Qgil raised the priority of this task from to Medium.
Qgil updated the task description. (Show Details)
Qgil added subscribers: Jay8g, mmodell, Tgr and 19 others.
Aklapper renamed this task from Cut off date for abandoning old commits to Define Cut-off date for abandoning old changesets in our code review tool.Sep 25 2015, 9:29 AM
Aklapper set Security to None.

Simply closing a review request that was never responded to since time x seems like the opposite of what we want. Or if it were it would be easier to not allow them to submit such patches in the first place.

Abandoning a patch that only ever saw a "-1 needs manual rebase" seems like a waste.

A patch that needs non-cosmetic changes that would take a knowledgeable person with merge rights more than 15 minutes (not only a rebase or style) to be acceptable, which is linked in a task, where the owner didn't have any actions on gerrit or phab since 1 year, seems like it can be abandoned as it can be found through Phabricator and restored.

However a patch whose goal is not acceptable and has a reasonable -2 with multiple people reasonably agreeing and no response from the owner seems also like something that can be abandoned.

Nothing new happened in the past years, hence see comments on the past threads.

Is there a specific goal this is supposed to achieve, or just a general sentiment that the room looks nicer when old stuff is swept under the rug?
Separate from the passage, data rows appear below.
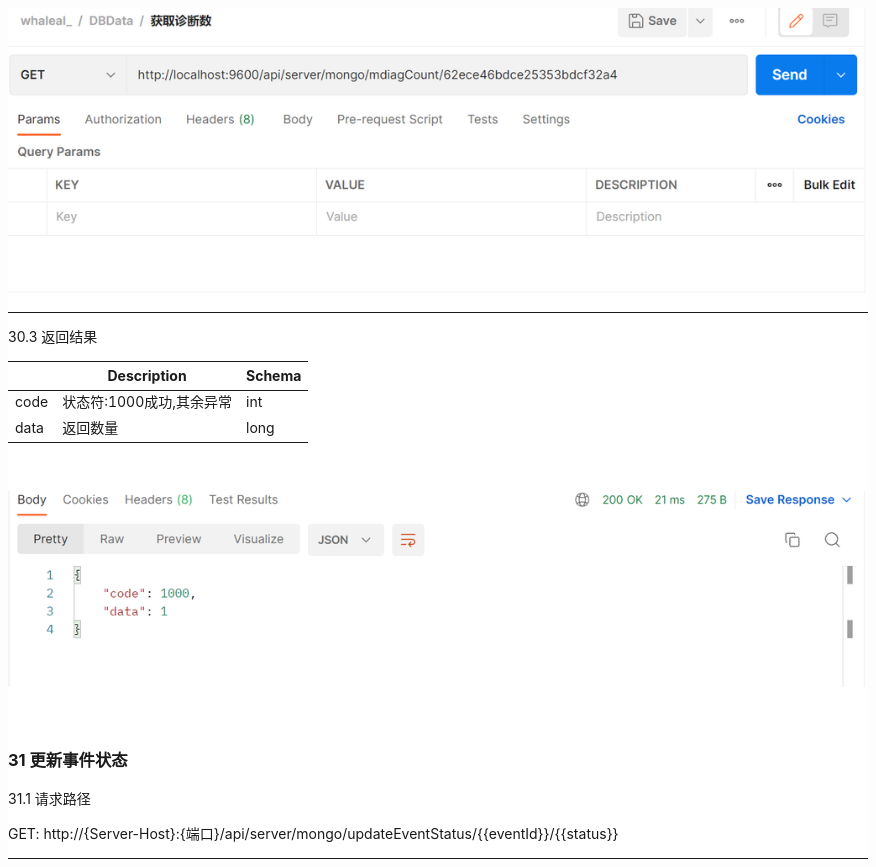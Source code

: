 ![img_8.png](../../images/whalealPlatformImages/mdiagCount.png)

----

30.3 返回结果


|               |     Description    |           Schema              |  
| --------------|----------------------|---------------------------
| code        |   状态符:1000成功,其余异常 |          int             |    
| data       |         返回数量         |         long    |        


<br>


![img_9.png](../../images/whalealPlatformImages/mdiagCount_r.png)

<br>








###  31 更新事件状态


31.1 请求路径

GET: http://{Server-Host}:{端口}/api/server/mongo/updateEventStatus/{{eventId}}/{{status}}

---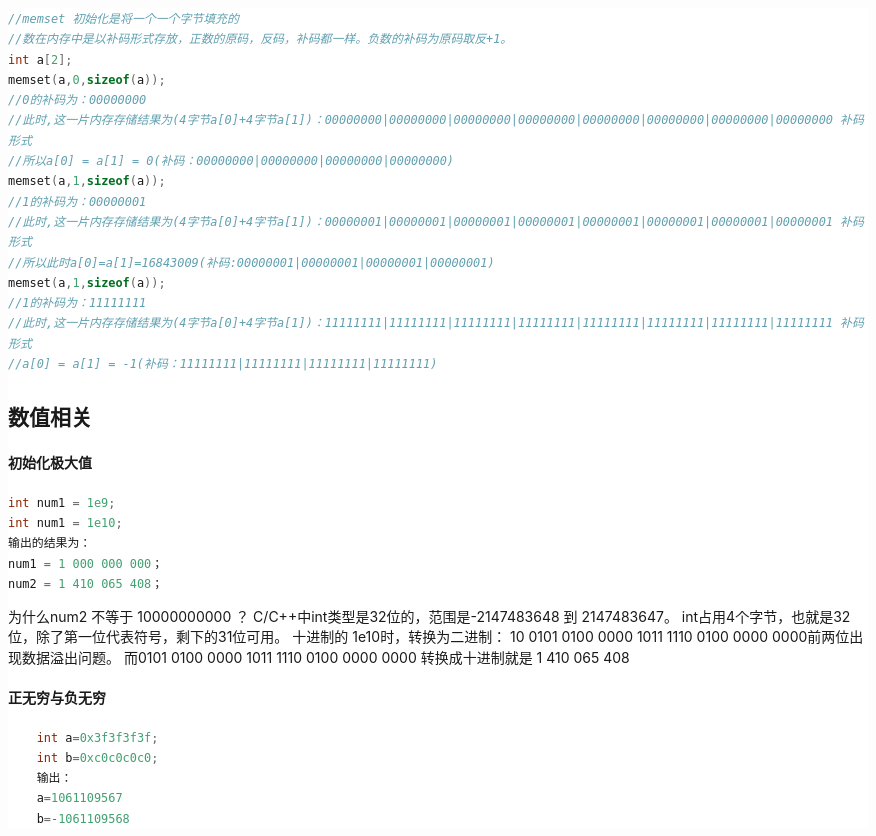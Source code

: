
 ```c
//memset 初始化是将一个一个字节填充的
//数在内存中是以补码形式存放，正数的原码，反码，补码都一样。负数的补码为原码取反+1。 
int a[2];
memset(a,0,sizeof(a));
//0的补码为：00000000
//此时,这一片内存存储结果为(4字节a[0]+4字节a[1])：00000000|00000000|00000000|00000000|00000000|00000000|00000000|00000000 补码形式
//所以a[0] = a[1] = 0(补码：00000000|00000000|00000000|00000000)
memset(a,1,sizeof(a));
//1的补码为：00000001
//此时,这一片内存存储结果为(4字节a[0]+4字节a[1])：00000001|00000001|00000001|00000001|00000001|00000001|00000001|00000001 补码形式
//所以此时a[0]=a[1]=16843009(补码:00000001|00000001|00000001|00000001)
memset(a,1,sizeof(a));
//1的补码为：11111111
//此时,这一片内存存储结果为(4字节a[0]+4字节a[1])：11111111|11111111|11111111|11111111|11111111|11111111|11111111|11111111 补码形式
//a[0] = a[1] = -1(补码：11111111|11111111|11111111|11111111)
```



## 数值相关

#### 初始化极大值

```c++
int num1 = 1e9;
int num1 = 1e10;
输出的结果为：
num1 = 1 000 000 000；
num2 = 1 410 065 408；
```

为什么num2 不等于 10000000000 ？
C/C++中int类型是32位的，范围是-2147483648 到 2147483647。
int占用4个字节，也就是32位，除了第一位代表符号，剩下的31位可用。
十进制的 1e10时，转换为二进制：
10 0101 0100 0000 1011 1110 0100 0000 0000前两位出现数据溢出问题。
而0101 0100 0000 1011 1110 0100 0000 0000 转换成十进制就是 1 410 065 408

#### 正无穷与负无穷

```c++
    int a=0x3f3f3f3f;
    int b=0xc0c0c0c0;
    输出：
    a=1061109567
    b=-1061109568

```


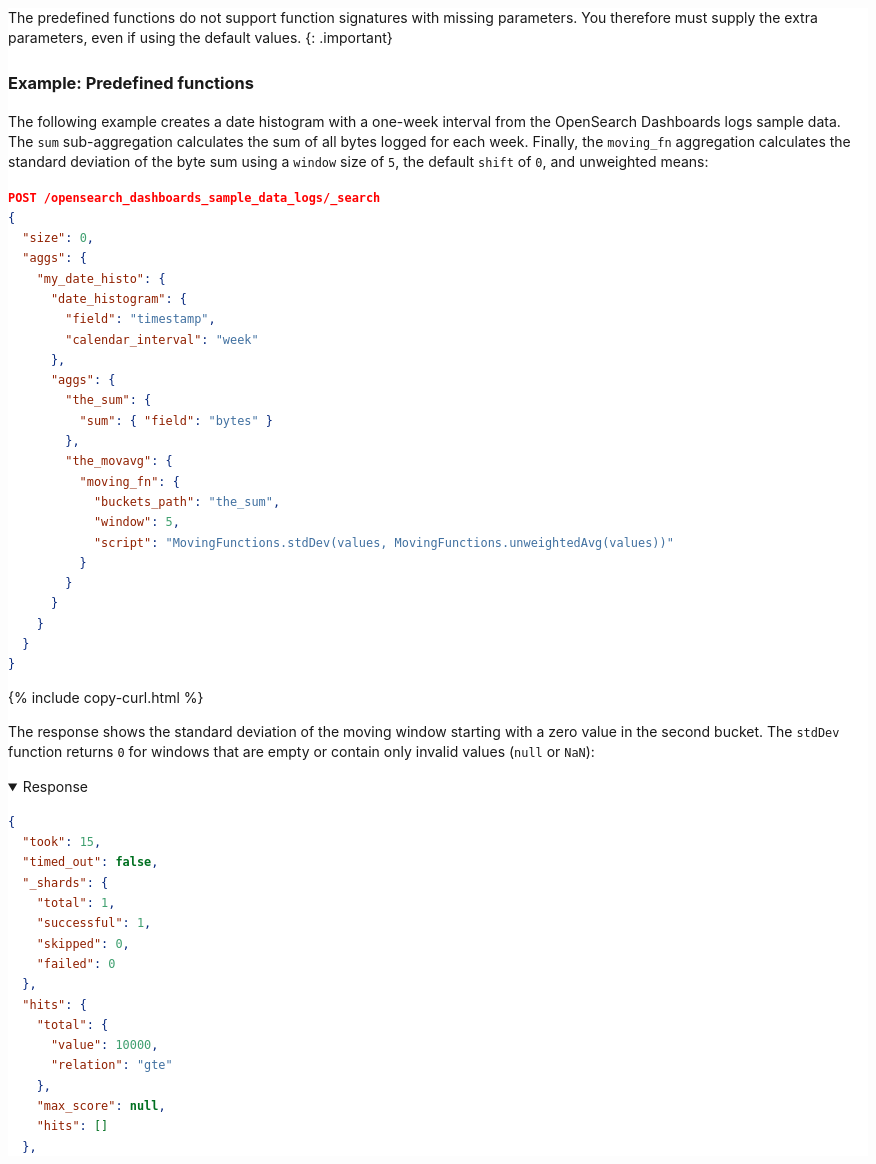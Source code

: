 The predefined functions do not support function signatures with missing parameters. You therefore must supply the extra parameters, even if using the default values.
{: .important}  


### Example: Predefined functions

The following example creates a date histogram with a one-week interval from the OpenSearch Dashboards logs sample data. The `sum` sub-aggregation calculates the sum of all bytes logged for each week. Finally, the `moving_fn` aggregation calculates the standard deviation of the byte sum using a `window` size of `5`, the default `shift` of `0`, and unweighted means:

```json
POST /opensearch_dashboards_sample_data_logs/_search
{
  "size": 0,
  "aggs": {
    "my_date_histo": {
      "date_histogram": {
        "field": "timestamp",
        "calendar_interval": "week"
      },
      "aggs": {
        "the_sum": {
          "sum": { "field": "bytes" }
        },
        "the_movavg": {
          "moving_fn": {
            "buckets_path": "the_sum",
            "window": 5,
            "script": "MovingFunctions.stdDev(values, MovingFunctions.unweightedAvg(values))"
          }
        }
      }
    }
  }
}
```
{% include copy-curl.html %}

The response shows the standard deviation of the moving window starting with a zero value in the second bucket. The `stdDev` function returns `0` for windows that are empty or contain only invalid values (`null` or `NaN`):

<details open markdown="block">
  <summary>
    Response
  </summary>

```json
{
  "took": 15,
  "timed_out": false,
  "_shards": {
    "total": 1,
    "successful": 1,
    "skipped": 0,
    "failed": 0
  },
  "hits": {
    "total": {
      "value": 10000,
      "relation": "gte"
    },
    "max_score": null,
    "hits": []
  },
```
Gerrit allows filtering by age, so if someone does not like to see old patches, personal/team dashboards are easy to adapt.

Is there a specific goal this is supposed to achieve, or just a general sentiment that the room looks nicer when old stuff is swept under the rug? Gerrit allows filtering by age, so if someone does not like to see old patches, personal/team dashboards are easy to adapt.

Conversely, what does keeping them around (non abandoned) actually do?

Conversely, what does keeping them around (non abandoned) actually do?

Motivate people (even if just a little bit) to finish their stuff?

This seems similar to the periodically occurring discussions about desysopping inactive editors on project X. It probably does not make much of a difference either way, but it seems difficult to argue that that small difference would be positive; a significant fraction of the people who are actually affected seem annoyed by it.

'Abandoning changesets' in our current code review tool configuration means dumping a changeset into an unfilterable pile of crap.

I have lots of very old stale changesets which are not ready (other changes need to be done first) but I do intend to finish, and the only limiting factor is my time to complete them. I also have quite a few changesets which are abandoned because they will never be needed, for various reasons. I dont want to abandon my inactive changesets, because then it is harder to find them again. I guess I could abandon+star , so it is easy for me to find them.

However they are useful changes and other people should be able to find them and complete them. e.g. I get hit by a bus, I expect most of them would be polished and merged fairly easily, with only a small fraction being too incomplete, relying on knowledge in my head, and so would be abandoned.
In pywikibot, when someone abandons a useful changeset, we usually pick it up, polish & merge it for them quickly, otherwise it is 'lost'.

It would be more practical to abandon changes if we could add tags to the changesets to be abandoned and those tags could be easily used in searches. e.g. some way of annotating "useful but incomplete fix; needs rescuing".

...
A patch that needs non-cosmetic changes that would take a knowledgeable person with merge rights more than 15 minutes (not only a rebase or style) to be acceptable, which is linked in a task, where the owner didn't have any actions on gerrit or phab since 1 year, seems like it can be abandoned as it can be found through Phabricator and restored.

Perhaps it would be worth determining the percentage of changesets that do not have a linked Phabricator task.

I wonder whose decision is this, ultimately. Not Developer Relations. TechCom ?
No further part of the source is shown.